Newt, bless him, pretended that ethanol subsidies get a bad rap, and pandered like a little bitch to the Iowa crony class. Which is one of the reasons why Newt, for all his smarts and good ideas, is such a disappointment to me sometimes.

Perry, on the other hand, told it straight. And he needs to be clapped on the back for doing so. Fox:

Texas Governor Rick Perry thrashed the ethanol issue in corn country Tuesday, arguing the federal government should get out of the business of picking winners and losers and end federal subsidies to energy businesses, including the ethanol industry that looms so large in Iowa.

“[W]hether you’re in the oil and gas business, the tax credits they get, whether you’re in the ethanol business and the renewable fuel standard or whether you’re in the wind side, from Washington DC, I do not think it is the federal government’s business to be picking winners and losers in frankly any of our energy sources,” Perry said to a forum on manufacturing jobs in Pella, Iowa.

Perry brought up ethanol during a jobs forum in Pella in response to a question about whether wind energy subsidies should continue. Iowa’s Republican Gov. Terry Branstad who moderated the forum noted that Sen. Charles Grassley, R-Iowa, supports federal funding for wind energy.

Ethanol advocates have expressed disagreement with Perry’s energy plan since he unveiled it in October with one group saying Perry’s rhetoric about winners and losers doesn’t match his energy plan.

“He does pick a winner,” said Monty Shaw, a spokesman for the Iowa Renewable Fuels Association. “Perry’s energy plan leaves Iowa running on empty.”
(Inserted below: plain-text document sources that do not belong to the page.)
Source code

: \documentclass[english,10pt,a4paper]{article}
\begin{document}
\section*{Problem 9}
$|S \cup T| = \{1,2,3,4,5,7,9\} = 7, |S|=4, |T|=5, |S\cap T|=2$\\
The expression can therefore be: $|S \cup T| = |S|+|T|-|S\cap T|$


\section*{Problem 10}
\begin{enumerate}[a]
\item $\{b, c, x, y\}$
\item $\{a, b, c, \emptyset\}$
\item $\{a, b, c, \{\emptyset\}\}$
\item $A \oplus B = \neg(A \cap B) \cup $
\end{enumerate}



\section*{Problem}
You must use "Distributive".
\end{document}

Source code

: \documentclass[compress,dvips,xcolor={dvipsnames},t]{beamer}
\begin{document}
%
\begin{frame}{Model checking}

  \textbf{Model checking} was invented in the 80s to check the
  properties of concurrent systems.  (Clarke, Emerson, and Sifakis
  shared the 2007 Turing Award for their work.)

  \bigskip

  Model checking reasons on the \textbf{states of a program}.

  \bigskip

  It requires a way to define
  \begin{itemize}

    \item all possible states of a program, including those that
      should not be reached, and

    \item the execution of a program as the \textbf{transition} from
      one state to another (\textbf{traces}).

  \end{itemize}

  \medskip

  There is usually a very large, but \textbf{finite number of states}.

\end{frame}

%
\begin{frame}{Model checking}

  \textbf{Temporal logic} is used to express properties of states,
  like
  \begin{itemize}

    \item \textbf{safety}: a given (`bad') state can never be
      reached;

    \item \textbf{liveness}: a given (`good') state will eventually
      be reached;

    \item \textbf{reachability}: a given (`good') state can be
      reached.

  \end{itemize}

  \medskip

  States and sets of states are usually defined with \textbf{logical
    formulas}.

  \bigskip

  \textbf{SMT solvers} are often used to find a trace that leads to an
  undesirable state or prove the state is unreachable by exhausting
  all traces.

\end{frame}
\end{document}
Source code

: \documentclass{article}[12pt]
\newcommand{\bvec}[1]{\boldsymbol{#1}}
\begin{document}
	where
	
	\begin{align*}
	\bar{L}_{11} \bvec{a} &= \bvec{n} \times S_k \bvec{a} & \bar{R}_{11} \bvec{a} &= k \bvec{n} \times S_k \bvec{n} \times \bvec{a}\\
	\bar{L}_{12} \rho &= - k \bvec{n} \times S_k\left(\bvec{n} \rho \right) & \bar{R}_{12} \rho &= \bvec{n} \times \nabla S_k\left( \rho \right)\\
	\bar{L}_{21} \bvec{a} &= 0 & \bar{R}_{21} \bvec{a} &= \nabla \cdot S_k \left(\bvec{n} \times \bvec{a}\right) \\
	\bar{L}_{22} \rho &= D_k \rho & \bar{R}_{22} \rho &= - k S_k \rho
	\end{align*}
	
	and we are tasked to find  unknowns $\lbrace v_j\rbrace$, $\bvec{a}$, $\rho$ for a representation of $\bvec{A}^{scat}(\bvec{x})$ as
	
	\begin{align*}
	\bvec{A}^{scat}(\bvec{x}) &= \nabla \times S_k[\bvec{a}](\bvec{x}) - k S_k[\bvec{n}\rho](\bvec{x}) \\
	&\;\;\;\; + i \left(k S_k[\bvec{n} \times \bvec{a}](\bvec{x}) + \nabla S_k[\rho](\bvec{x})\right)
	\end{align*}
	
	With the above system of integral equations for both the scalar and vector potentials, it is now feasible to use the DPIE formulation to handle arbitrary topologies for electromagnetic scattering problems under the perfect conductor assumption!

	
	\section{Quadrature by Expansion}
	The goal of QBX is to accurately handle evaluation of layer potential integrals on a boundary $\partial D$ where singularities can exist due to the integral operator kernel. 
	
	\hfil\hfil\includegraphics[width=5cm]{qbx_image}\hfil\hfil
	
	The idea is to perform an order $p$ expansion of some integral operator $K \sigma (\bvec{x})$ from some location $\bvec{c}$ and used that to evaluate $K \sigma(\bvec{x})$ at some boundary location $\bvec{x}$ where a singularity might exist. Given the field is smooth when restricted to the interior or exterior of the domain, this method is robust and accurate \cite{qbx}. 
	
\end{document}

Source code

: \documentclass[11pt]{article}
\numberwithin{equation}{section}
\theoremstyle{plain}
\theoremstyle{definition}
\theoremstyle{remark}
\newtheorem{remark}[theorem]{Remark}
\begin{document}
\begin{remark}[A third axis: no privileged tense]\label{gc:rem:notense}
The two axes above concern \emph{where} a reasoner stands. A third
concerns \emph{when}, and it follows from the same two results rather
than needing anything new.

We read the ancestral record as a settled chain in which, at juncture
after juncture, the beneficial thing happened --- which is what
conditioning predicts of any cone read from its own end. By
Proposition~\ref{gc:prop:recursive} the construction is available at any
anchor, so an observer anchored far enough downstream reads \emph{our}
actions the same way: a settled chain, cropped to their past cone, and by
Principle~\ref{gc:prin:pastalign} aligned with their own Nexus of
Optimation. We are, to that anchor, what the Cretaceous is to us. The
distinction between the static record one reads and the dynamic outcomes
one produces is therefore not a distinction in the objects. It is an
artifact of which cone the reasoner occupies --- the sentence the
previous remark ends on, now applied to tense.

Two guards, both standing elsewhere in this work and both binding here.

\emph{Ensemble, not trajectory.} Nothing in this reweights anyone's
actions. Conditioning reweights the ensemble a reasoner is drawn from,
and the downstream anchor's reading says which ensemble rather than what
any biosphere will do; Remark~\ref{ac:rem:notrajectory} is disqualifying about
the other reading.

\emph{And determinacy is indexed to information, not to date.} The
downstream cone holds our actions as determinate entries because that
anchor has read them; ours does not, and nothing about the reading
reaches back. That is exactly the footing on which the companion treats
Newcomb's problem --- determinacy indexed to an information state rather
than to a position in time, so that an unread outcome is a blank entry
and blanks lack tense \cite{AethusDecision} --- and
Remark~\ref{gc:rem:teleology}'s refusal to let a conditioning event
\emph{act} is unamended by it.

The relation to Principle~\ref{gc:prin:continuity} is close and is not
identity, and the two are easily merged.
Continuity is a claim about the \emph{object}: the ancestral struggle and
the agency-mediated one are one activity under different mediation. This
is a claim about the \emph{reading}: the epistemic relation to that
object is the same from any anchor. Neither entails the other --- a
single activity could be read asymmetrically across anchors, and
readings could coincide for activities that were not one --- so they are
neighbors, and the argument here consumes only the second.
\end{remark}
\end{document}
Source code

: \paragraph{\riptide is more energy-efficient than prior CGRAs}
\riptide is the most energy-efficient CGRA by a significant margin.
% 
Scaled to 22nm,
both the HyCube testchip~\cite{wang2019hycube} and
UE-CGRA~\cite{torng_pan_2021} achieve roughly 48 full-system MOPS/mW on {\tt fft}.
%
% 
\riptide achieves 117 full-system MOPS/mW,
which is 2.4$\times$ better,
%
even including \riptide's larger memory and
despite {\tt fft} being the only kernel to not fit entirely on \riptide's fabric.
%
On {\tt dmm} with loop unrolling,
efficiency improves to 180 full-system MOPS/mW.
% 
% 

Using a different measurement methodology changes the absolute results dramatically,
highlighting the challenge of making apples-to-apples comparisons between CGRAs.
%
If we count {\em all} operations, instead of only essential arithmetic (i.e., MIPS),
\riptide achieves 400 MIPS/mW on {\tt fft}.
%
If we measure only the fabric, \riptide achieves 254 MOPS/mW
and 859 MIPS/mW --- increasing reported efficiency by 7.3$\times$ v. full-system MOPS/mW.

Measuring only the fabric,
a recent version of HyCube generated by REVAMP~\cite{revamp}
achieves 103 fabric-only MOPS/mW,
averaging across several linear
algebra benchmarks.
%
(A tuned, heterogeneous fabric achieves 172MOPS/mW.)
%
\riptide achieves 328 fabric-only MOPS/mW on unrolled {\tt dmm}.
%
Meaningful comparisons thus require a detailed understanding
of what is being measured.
Shaw notes that Perry’s plan calls for letting current subsidies for a variety of energy industries expire. And while federal subsidies for renewable fuels such as ethanol have expiration dates, Shaw says petroleum subsidies don’t have an expiration date and thus, Perry’s plan chooses the oil and gas industries as winners, while renewable fuels lose.

His campaign insists Perry would end federal energy funding entirely.

“Gov. Perry’s plan makes it clear that he will work with Congress to phase out ALL federal subsidies in order to level the playing field among all energy sectors,” a Perry spokesperson told Fox News. “These sectors will have time to adjust their model before any subsidies related to their industry expire.”

[…]

[…] despite his second-tier status in Iowa polling and the popularity of ethanol here, Perry insisted that as president, he would put the federal government out of the ethanol business, noting that it should focus on other responsibilities.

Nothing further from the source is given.